In this job, I get hundreds of books every month, but there's only room to write about a few. Choosing is painful! So here's a bonus: five books from this spring that I enjoyed. If you aren't tempted by one, maybe you'll be tempted by another.

"Once Upon a Tome," by Oliver Darkshire. (W.W. Norton, $27.95.)

Yes, another memoir of a British bookseller, but this one is special — witty, literary and very funny. Oliver Darkshire fell into bookselling largely to avoid office work, his "recurring nightmare of cowering miserably in a cubicle." He ended up at Henry Sotheran Ltd., a London antiquarian bookstore, where "the pay was Victorian, the expected duties nebulous, and the whole thing had an air of desperation about it."

His memoir introduces us to hardworking but quirky colleagues, a wide range of peculiar customers (one of whom looks like "a vole in a woolly jumper") and the various cubbyholes and catacombs of the ancient shop.

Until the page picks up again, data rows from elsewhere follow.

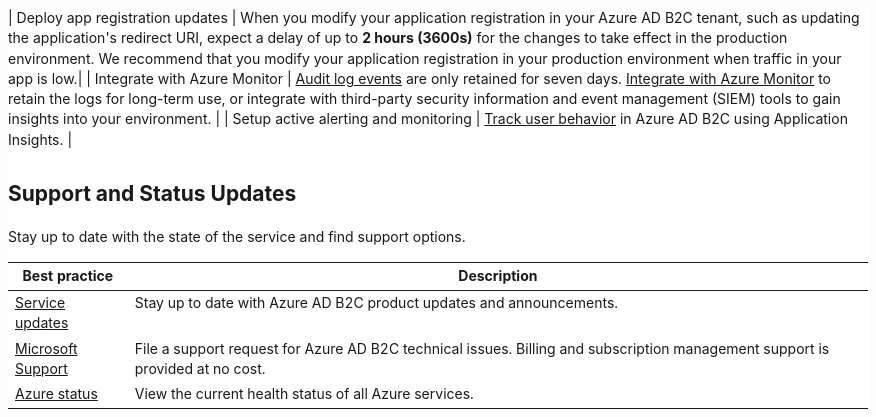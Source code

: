 | Deploy app registration updates | When you modify your application registration in your Azure AD B2C tenant, such as updating the application's redirect URI, expect a delay of up to **2 hours (3600s)** for the changes to take effect in the production environment. We recommend that you modify your application registration in your production environment when traffic in your app is low.|
| Integrate with Azure Monitor | [Audit log events](view-audit-logs.md) are only retained for seven days. [Integrate with Azure Monitor](azure-monitor.md) to retain the logs for long-term use, or integrate with third-party security information and event management (SIEM) tools to gain insights into your environment. |
| Setup active alerting and monitoring | [Track user behavior](./analytics-with-application-insights.md) in Azure AD B2C using Application Insights. |

## Support and Status Updates

Stay up to date with the state of the service and find support options.

| Best practice | Description |
|--|--|
| [Service updates](https://azure.microsoft.com/updates/?product=active-directory-b2c) |  Stay up to date with Azure AD B2C product updates and announcements. |
| [Microsoft Support](find-help-open-support-ticket.md) | File a support request for Azure AD B2C technical issues. Billing and subscription management support is provided at no cost. |
| [Azure status](https://azure.status.microsoft/status) | View the current health status of all Azure services. |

Darkshire writes with self-deprecating humor; in one chapter his attempt to retrieve a book that Sotheran had purchased at auction is doomed from the moment he arrives at the auction house. "The interior was a maze of unhelpful signs and mood lighting, with the mood of the day being disapproval." Apparently the purchased book cannot be released without a signature from one of several authorized booksellers — all of whom are dead. This book is a delight; Darkshire's tone is everything. Even the footnotes made me chuckle.

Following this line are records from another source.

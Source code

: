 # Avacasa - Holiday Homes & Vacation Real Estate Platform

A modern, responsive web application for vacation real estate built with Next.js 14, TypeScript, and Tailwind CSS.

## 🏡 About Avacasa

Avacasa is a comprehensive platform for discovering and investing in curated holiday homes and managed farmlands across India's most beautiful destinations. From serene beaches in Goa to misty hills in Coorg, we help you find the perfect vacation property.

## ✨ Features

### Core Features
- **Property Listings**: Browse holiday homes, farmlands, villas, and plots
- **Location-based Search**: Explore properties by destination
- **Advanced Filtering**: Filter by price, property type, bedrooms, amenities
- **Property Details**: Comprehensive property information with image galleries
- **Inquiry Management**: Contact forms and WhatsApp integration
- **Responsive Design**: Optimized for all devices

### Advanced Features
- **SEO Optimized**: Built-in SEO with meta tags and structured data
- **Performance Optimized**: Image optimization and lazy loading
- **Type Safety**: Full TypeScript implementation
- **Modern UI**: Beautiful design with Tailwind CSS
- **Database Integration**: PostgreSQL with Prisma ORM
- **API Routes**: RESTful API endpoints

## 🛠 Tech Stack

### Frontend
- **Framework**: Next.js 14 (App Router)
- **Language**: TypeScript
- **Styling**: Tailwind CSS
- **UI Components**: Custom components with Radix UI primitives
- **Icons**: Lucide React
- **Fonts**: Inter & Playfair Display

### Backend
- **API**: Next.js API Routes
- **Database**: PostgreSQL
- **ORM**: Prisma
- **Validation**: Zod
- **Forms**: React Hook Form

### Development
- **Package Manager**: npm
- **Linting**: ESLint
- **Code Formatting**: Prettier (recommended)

"This Isn't Going to End Well," by Daniel Wallace. (Algonquin, $28.)

It's true that this book doesn't end well — that is, it doesn't end happily — but you know that from the first page. Daniel Wallace's memoir is about his friendship with artist William Nealy, who happened to be his brother-in-law but before that was the coolest kid in town, and one of the kindest. "The kind of man who could be dropped into the middle of the jungle with no more than a half-chewed piece of bubble gum, a piece of dental floss, and the pop-top from a cola can and somehow still save your life." This is the moving story of a guy who inspired and loved, created and cared, but could not fix the broken part of himself and died at his own hand far too young. Piercingly sad, but beautiful.

"Mary and Mr. Eliot: A Sort of Love Story," by Mary Trevelyan and Erica Wagner. (FSG, $30.)

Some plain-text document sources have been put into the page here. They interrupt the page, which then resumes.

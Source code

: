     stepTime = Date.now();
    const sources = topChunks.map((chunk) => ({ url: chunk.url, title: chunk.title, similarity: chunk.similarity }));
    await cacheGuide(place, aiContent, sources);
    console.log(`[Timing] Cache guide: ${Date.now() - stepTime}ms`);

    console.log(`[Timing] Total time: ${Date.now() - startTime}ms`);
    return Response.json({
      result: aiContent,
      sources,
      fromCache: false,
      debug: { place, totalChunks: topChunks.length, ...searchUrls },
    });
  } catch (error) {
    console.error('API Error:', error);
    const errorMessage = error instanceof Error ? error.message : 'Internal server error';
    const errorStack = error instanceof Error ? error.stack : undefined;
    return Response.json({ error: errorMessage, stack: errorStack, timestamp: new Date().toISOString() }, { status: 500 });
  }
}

A fascinating story of mismatched love — the love that Mary Trevelyan felt for T.S. Eliot was romantic; the love Eliot returned was platonic. For 20 years, they were close friends. Eliot sat in front of her fire in his shirtsleeves, nursing his gin, while Mary bustled about cooking dinner. Was it any wonder she thought they might marry? The book consists of her journal entries as well as correspondence between the two, annotated by writer and editor Erica Wagner. Trevelyan was deeply hurt when Eliot suddenly announced that he was marrying his secretary, a woman nearly 40 years his junior. The friendship with Mary did not survive, and the final letters between the two will make your heart ache. She is stoic and dignified; he is callous. My only quibble is that Wagner's annotations are in italics and sometimes go on for many pages, making them tedious to read when they are actually illuminating.

"I Think I Know You," by Julie Gard. (FutureCycle Press, $15.95.)

The author — a professor at the University of Wisconsin in Superior — sent me this collection of prose poems because she wanted to share one about a dog, which I loved so much I have it almost memorized. ("Northwest Ontario.") But I went on to read the other poems, too (including "Duluth News Tribune") and I liked them all, firmly grounded in place — mostly northern Minnesota, but also Russia, Ukraine and elsewhere. They are vivid and irresistible, from stitched-together snippets of conversations overheard in a coffee shop to a list of items offered at a garage sale at the home of late poet Louis Jenkins. The final section consists of 51 texts that Gard sent to herself, one each morning. Despite the darkness in many of these poems, she ends with cautious hope, "and anyone who wants to understand can enter our house at the edge of what's coming."

"Someone Else's Shoes," by Jojo Moyes. (Pamela Dorman Books/Viking, $29.)

This big fat novel (450 pages) is pure escapism. Set in London, it alternates between two women, polar opposites, who accidentally switch bags at the local gym, a mistake with enormous repercussions. Sam — a sad-sack executive — grabs Nisha's bag and finds inside an expensive pair of high-heeled shoes, which give her confidence a boost. Nisha — the dumped aging trophy wife of a billionaire — is desperate to get those shoes back, for a lot of reasons. This book is about women finding their voice and being seen in middle age. It has a completely implausible plot, and it's a complete hoot to read.

Laurie Hertzel is the senior editor for books at the Star Tribune.